I thought about using the phrase, "If you find yourself at the bottom of a hole, stop digging." I don't think NYC or Chicago or Honolulu or the other cities really know how to stop.
I’ve been blogging more about mortality of late, and less about public finance and pensions, partly because I have found public finance so depressing over the past year. The federal government turned on the printing presses, threw a bunch of newly-printed money into a black hole, and I couldn’t see beyond the event horizon. Not at the time, at any rate.
Maybe the state and local governments would put the money to paying down pension debt and not promising more. Maybe money would be used in a prudent way.
Maybe.
Well, things didn't get better.
The reports cited deal mainly with underfunded pensions, and not funding other retiree benefits, such as health care. There are graphs showing the per-person per taxpayer liability for these promises in New York, Chicago, Philadelphia, Honolulu, Portland, and more.
For example, the per-taxpayer burden (to pay for unfunded liabilities) in NYC is more than $70,000. In Chicago, the per-taxpayer liability is more than $40,000.
Click thru if you think you can stand the details.
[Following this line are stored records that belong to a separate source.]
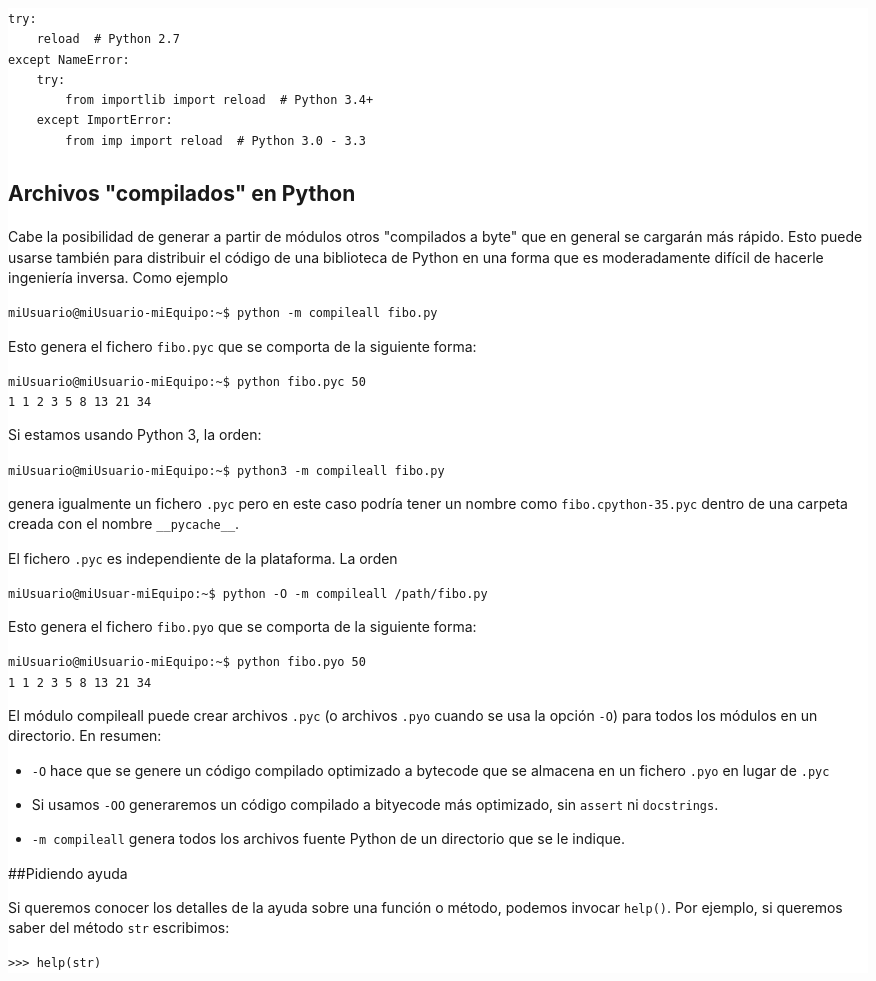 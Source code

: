 	try:
		reload  # Python 2.7
	except NameError:
		try:
			from importlib import reload  # Python 3.4+
		except ImportError:
			from imp import reload  # Python 3.0 - 3.3

## Archivos "compilados" en Python

Cabe la posibilidad de generar a partir de módulos otros "compilados a
byte" que en general se cargarán más rápido. Esto puede usarse también
para distribuir el código de una biblioteca de Python en una forma que
es moderadamente difícil de hacerle ingeniería inversa. Como ejemplo

	miUsuario@miUsuario-miEquipo:~$ python -m compileall fibo.py

Esto genera el fichero `fibo.pyc` que se comporta de la siguiente forma:

	miUsuario@miUsuario-miEquipo:~$ python fibo.pyc 50
	1 1 2 3 5 8 13 21 34

Si estamos usando Python 3, la orden:

	miUsuario@miUsuario-miEquipo:~$ python3 -m compileall fibo.py
	
genera igualmente un fichero `.pyc` pero en este caso podría tener un
nombre como `fibo.cpython-35.pyc` dentro de una carpeta creada con el
nombre `__pycache__`.

El fichero `.pyc`  es independiente de la plataforma. La orden

	miUsuario@miUsuar-miEquipo:~$ python -O -m compileall /path/fibo.py

Esto genera el fichero `fibo.pyo` que se comporta de la siguiente forma:

	miUsuario@miUsuario-miEquipo:~$ python fibo.pyo 50
	1 1 2 3 5 8 13 21 34

El módulo compileall puede crear archivos `.pyc` (o archivos `.pyo`
cuando se usa la opción `-O`) para todos los módulos en un
directorio. En resumen:

* `-O` hace que se genere un código compilado optimizado a bytecode que se almacena en un fichero `.pyo` en lugar de `.pyc`

* Si usamos `-OO` generaremos un código compilado a bityecode más optimizado, sin `assert` ni `docstrings`.

* `-m compileall` genera todos los archivos fuente Python de un directorio que se le indique.

##Pidiendo ayuda

Si queremos conocer los detalles de la ayuda sobre una función o
método, podemos invocar `help()`. Por ejemplo, si queremos saber del
método `str` escribimos:

	>>> help(str)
Like the fact the NYC has funded about 3 percent of the non-pension retiree benefits that they promised to deliver.
There is also quite a bit about the "innovative" ways to fix this mess.
The kinds of messages that are welcomed are “innovative” in terms of telling you that you don’t have to do the thing you really don’t want to do (put more money into the pensions, promise less, cut back on many things, tax more, etc.)
One more bit, then I will break off before I depress myself.
I haven’t been writing much about public pensions during the pandemic because of all the federal bailout money papering over cash flow issues in the states. Not only have they been flush with the direct bailout funds, but their state income tax flows have been strong, inflation has boosted stock market prices as well, and the numbers, on paper, have looked pretty good so far.
The balance sheets, as we see above, don’t necessarily look good. But the liquidity has been fine, and as far as it goes for politicians, as long as they can get their hands on cash, whether from taxpayers, bond buyers, or the money printers, they do not care.